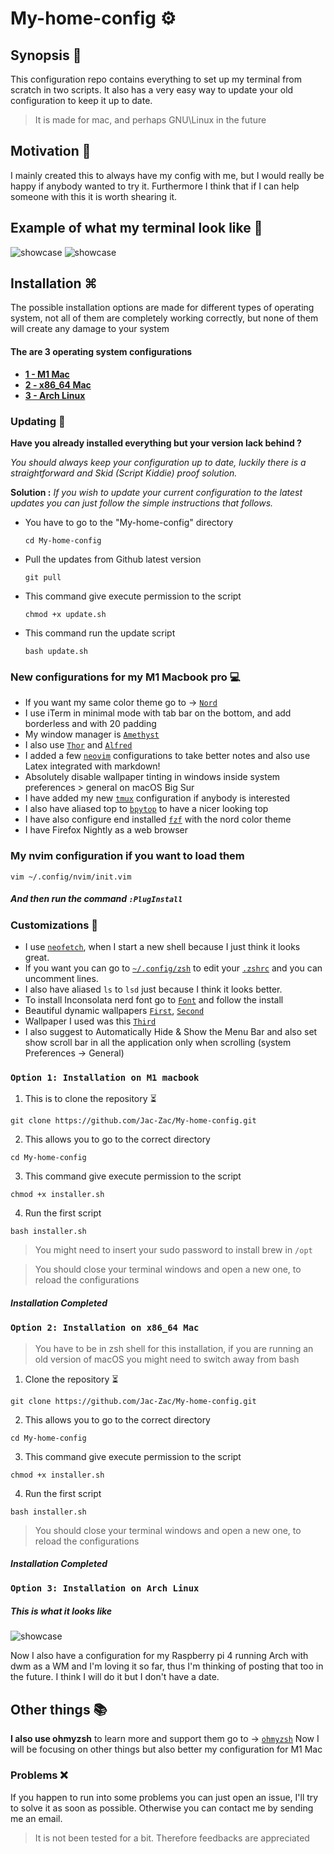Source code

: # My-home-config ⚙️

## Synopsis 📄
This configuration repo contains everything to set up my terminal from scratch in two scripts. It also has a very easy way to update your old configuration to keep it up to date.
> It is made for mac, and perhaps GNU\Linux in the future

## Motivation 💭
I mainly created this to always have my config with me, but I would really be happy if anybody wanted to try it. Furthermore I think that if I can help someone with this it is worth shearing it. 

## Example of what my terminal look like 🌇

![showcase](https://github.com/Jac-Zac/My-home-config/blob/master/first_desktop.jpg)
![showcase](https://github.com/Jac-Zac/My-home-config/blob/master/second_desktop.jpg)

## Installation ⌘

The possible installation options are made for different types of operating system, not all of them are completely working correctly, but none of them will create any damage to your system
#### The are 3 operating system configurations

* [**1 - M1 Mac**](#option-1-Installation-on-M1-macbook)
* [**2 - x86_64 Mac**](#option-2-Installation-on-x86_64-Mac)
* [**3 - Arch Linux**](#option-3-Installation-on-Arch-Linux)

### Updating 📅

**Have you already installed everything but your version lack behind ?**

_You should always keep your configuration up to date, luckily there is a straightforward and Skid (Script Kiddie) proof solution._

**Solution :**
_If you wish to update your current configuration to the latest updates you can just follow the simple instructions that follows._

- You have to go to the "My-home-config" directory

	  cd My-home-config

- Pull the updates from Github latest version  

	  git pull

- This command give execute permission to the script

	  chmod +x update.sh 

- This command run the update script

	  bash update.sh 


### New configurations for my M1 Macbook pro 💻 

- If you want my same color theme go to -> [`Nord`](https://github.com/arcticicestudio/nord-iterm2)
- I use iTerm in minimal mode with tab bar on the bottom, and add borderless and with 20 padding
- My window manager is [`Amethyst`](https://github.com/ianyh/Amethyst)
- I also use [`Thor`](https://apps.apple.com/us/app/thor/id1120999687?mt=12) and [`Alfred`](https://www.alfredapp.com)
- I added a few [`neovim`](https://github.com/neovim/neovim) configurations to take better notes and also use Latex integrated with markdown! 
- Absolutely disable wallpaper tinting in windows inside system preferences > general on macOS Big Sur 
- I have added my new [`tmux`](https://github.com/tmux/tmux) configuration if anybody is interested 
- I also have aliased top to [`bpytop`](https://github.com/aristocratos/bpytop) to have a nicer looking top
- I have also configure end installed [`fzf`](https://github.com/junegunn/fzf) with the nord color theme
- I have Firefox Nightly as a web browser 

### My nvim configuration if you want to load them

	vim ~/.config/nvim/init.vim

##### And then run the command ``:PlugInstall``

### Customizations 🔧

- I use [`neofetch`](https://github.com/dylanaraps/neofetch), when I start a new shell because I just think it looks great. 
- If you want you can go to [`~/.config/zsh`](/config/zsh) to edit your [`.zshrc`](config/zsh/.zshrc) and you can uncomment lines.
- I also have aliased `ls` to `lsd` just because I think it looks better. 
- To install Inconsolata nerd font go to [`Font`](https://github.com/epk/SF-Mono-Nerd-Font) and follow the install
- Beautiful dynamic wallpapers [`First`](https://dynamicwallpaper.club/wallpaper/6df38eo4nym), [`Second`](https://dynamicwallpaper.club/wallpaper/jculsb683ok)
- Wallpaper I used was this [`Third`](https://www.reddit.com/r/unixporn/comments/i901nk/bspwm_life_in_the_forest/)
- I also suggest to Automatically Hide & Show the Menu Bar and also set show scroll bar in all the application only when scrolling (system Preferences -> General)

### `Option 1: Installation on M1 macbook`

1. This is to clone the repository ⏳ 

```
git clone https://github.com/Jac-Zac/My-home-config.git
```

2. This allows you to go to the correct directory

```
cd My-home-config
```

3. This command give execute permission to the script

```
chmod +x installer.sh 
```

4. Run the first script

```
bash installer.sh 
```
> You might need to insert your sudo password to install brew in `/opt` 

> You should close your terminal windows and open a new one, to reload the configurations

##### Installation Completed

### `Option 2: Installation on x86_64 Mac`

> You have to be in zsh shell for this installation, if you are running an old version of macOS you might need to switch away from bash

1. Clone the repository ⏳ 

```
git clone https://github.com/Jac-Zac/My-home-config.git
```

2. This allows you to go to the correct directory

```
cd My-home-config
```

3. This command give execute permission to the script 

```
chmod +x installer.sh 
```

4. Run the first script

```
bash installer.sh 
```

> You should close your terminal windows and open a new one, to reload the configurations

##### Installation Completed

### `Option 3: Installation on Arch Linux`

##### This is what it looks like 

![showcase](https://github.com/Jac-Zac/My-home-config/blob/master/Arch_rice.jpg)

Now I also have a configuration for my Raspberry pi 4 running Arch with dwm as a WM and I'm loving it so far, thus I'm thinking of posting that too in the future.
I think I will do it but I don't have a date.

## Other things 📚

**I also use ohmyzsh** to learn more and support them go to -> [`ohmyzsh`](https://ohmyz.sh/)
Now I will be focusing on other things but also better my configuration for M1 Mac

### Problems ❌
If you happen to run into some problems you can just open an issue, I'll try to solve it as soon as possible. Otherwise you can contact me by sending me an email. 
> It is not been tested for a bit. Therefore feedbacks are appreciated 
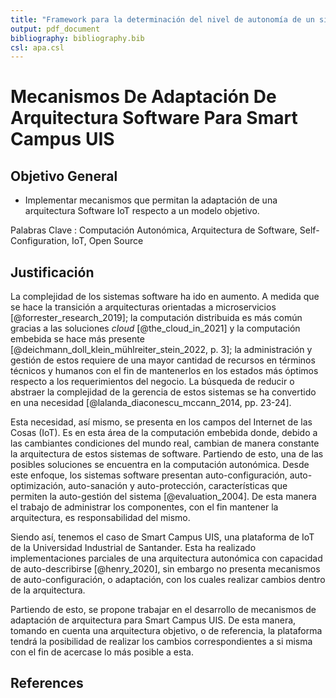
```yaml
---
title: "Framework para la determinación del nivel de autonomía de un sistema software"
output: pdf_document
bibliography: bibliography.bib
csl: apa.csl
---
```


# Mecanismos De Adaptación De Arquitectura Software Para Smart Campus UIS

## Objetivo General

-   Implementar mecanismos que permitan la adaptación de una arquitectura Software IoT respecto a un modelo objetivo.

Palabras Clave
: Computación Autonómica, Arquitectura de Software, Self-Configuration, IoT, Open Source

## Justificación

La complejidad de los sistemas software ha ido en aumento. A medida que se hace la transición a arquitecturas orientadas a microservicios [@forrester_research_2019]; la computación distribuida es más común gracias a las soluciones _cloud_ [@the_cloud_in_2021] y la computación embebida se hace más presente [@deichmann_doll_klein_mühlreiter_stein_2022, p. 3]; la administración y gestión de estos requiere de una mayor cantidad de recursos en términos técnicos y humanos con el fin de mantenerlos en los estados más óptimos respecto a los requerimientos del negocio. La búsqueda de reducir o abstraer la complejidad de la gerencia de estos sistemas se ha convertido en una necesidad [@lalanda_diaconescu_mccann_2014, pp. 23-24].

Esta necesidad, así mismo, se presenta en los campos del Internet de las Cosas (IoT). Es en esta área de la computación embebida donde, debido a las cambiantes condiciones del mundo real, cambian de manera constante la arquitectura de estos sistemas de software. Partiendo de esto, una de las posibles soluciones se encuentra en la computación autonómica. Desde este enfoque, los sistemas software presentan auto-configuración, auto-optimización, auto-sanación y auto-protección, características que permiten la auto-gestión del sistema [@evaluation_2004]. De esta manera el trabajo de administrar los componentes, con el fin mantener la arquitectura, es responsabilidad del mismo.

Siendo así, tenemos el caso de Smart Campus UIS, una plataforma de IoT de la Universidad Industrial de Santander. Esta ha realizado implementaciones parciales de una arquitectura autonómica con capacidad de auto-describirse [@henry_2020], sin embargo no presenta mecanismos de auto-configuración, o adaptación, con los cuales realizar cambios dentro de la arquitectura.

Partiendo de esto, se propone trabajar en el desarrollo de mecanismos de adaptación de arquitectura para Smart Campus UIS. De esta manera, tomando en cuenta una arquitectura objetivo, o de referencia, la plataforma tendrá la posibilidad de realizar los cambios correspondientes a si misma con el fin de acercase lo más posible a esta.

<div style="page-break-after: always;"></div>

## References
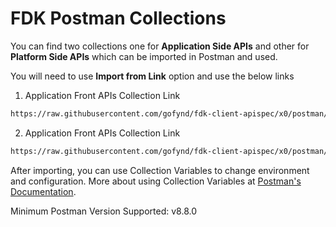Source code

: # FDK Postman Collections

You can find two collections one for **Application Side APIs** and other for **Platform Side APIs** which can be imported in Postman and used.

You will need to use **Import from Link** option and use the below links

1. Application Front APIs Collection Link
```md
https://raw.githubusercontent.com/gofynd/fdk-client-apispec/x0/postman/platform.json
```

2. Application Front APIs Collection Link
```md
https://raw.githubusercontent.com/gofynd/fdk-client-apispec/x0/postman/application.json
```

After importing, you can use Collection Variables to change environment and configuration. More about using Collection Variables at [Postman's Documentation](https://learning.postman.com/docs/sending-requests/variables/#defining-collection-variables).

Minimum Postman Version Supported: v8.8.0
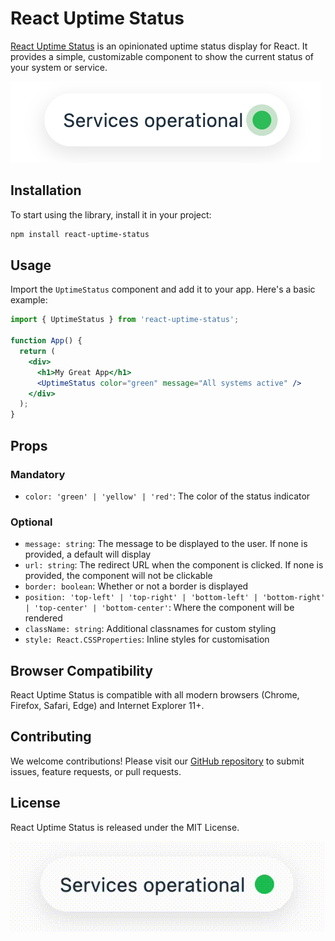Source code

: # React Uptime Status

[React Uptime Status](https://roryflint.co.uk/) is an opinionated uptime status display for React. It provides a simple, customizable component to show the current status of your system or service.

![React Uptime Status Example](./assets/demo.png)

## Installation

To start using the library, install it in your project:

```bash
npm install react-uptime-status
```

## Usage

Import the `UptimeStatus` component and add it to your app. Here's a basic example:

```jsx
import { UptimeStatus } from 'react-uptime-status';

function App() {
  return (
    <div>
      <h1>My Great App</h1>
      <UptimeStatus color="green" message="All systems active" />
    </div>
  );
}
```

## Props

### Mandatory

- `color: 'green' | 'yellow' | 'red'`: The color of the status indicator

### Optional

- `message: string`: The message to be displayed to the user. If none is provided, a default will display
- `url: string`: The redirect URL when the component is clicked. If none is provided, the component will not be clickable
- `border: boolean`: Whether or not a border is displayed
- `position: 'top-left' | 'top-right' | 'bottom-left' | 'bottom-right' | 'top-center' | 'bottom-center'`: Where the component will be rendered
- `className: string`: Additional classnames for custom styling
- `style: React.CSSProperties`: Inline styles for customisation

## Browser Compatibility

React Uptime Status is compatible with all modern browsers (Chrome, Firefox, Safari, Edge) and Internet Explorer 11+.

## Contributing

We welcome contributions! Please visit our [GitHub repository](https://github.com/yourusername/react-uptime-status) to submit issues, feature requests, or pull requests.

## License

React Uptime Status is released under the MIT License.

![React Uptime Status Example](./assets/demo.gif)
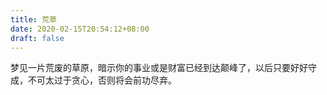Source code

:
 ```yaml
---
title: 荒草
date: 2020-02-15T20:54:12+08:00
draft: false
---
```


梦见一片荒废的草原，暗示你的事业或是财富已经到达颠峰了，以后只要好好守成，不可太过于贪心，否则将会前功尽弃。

════════════════════

Instructions for the copy: start at the first entry, stop after the line containing "## Motivation 💭", keep every line exact, and drop the pictures.

→ Written answer
Source code

: # My-home-config ⚙️

## Synopsis 📄
This configuration repo contains everything to set up my terminal from scratch in two scripts. It also has a very easy way to update your old configuration to keep it up to date.
> It is made for mac, and perhaps GNU\Linux in the future

## Motivation 💭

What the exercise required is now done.